Pharmaceutical Development of a New Class of Antibiotics Effective Against Anthrax

摘要

The primary goal of this program was to identify and develop a novel compound with antibiotic activity against anthrax. We initially focused on the development of borinic acid esters. The early leads did not prove to have sufficient attributes to be developed as therapeutics. Efforts then focused on optimizing the compounds to possess better pharmacokinetics and lower protein binding. By May, 2004, compounds were synthesized with low protein binding, good bioavailability, long half lives and good tissue penetration. Unfortunately, in rodent anthrax models the best compound totally protected only 20% of the mice inoculated with a lethal anthrax dose.
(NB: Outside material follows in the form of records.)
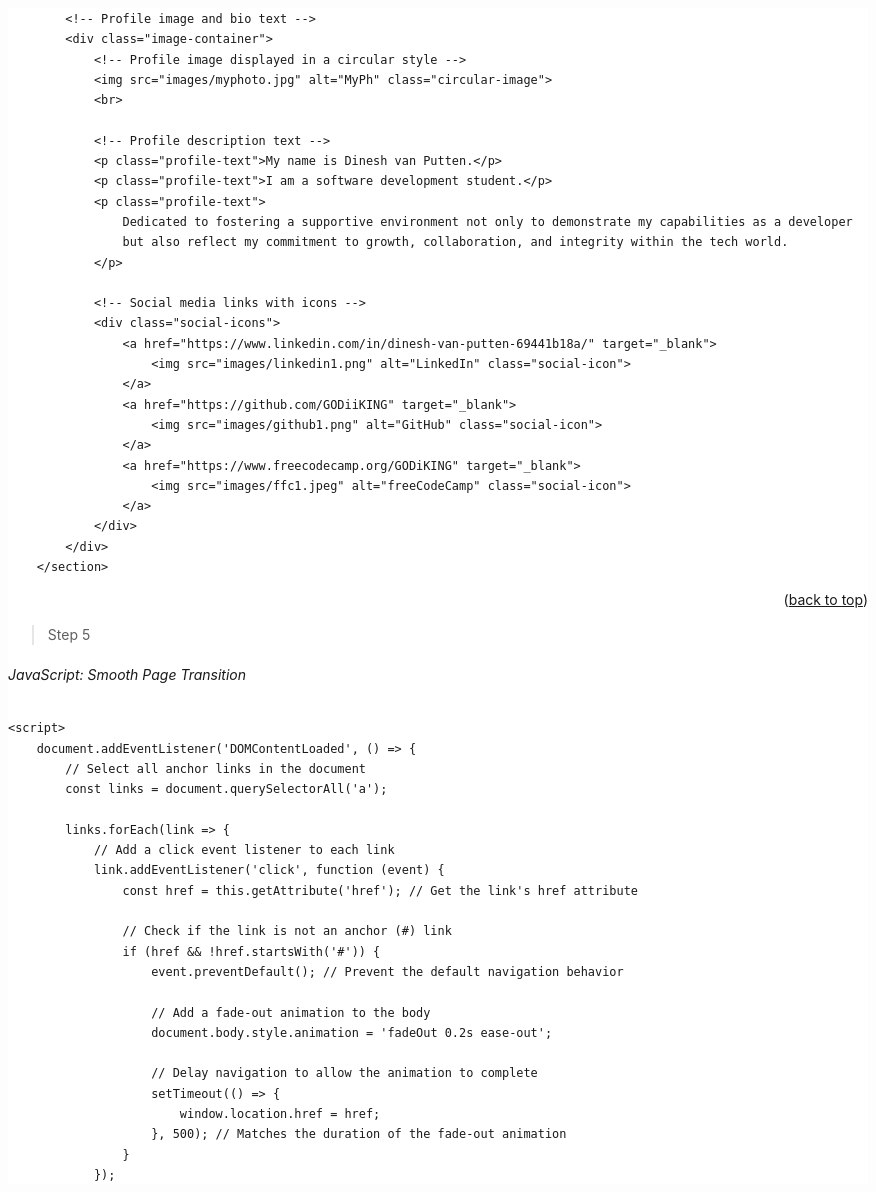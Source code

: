 
```
        <!-- Profile image and bio text -->
        <div class="image-container">
            <!-- Profile image displayed in a circular style -->
            <img src="images/myphoto.jpg" alt="MyPh" class="circular-image">
            <br>
            
            <!-- Profile description text -->
            <p class="profile-text">My name is Dinesh van Putten.</p>
            <p class="profile-text">I am a software development student.</p>
            <p class="profile-text">
                Dedicated to fostering a supportive environment not only to demonstrate my capabilities as a developer
                but also reflect my commitment to growth, collaboration, and integrity within the tech world.
            </p>
            
            <!-- Social media links with icons -->
            <div class="social-icons">
                <a href="https://www.linkedin.com/in/dinesh-van-putten-69441b18a/" target="_blank">
                    <img src="images/linkedin1.png" alt="LinkedIn" class="social-icon">
                </a>
                <a href="https://github.com/GODiiKING" target="_blank">
                    <img src="images/github1.png" alt="GitHub" class="social-icon">
                </a>
                <a href="https://www.freecodecamp.org/GODiKING" target="_blank">
                    <img src="images/ffc1.jpeg" alt="freeCodeCamp" class="social-icon">
                </a>
            </div>
        </div>
    </section>

```



<p align="right">(<a href="#readme-top">back to top</a>)</p>


> Step 5
###### JavaScript: Smooth Page Transition


```
<script>
    document.addEventListener('DOMContentLoaded', () => {
        // Select all anchor links in the document
        const links = document.querySelectorAll('a');
    
        links.forEach(link => {
            // Add a click event listener to each link
            link.addEventListener('click', function (event) {
                const href = this.getAttribute('href'); // Get the link's href attribute
    
                // Check if the link is not an anchor (#) link
                if (href && !href.startsWith('#')) {
                    event.preventDefault(); // Prevent the default navigation behavior
    
                    // Add a fade-out animation to the body
                    document.body.style.animation = 'fadeOut 0.2s ease-out';
                    
                    // Delay navigation to allow the animation to complete
                    setTimeout(() => {
                        window.location.href = href;
                    }, 500); // Matches the duration of the fade-out animation
                }
            });
```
It was clear from these studies that a high volume of distribution was needed for in vivo efficacy. Based on this finding we focused instead on AN0900, a semisynthetic glycopeptide antibiotic with a very large volume of distribution that worked by inhibiting transglycosylase. Initial studies in both the intravascular vegetative anthrax and the pulmonary anthrax mouse models demonstrated that AN0900 administration 1 h after anthrax inoculation provided complete protection using a single daily dose of 10-25 mg/kg. In conclusion, within the 2 years of the contract, AN0900 was discovered and represents a novel compound working by a unique mechanism of action.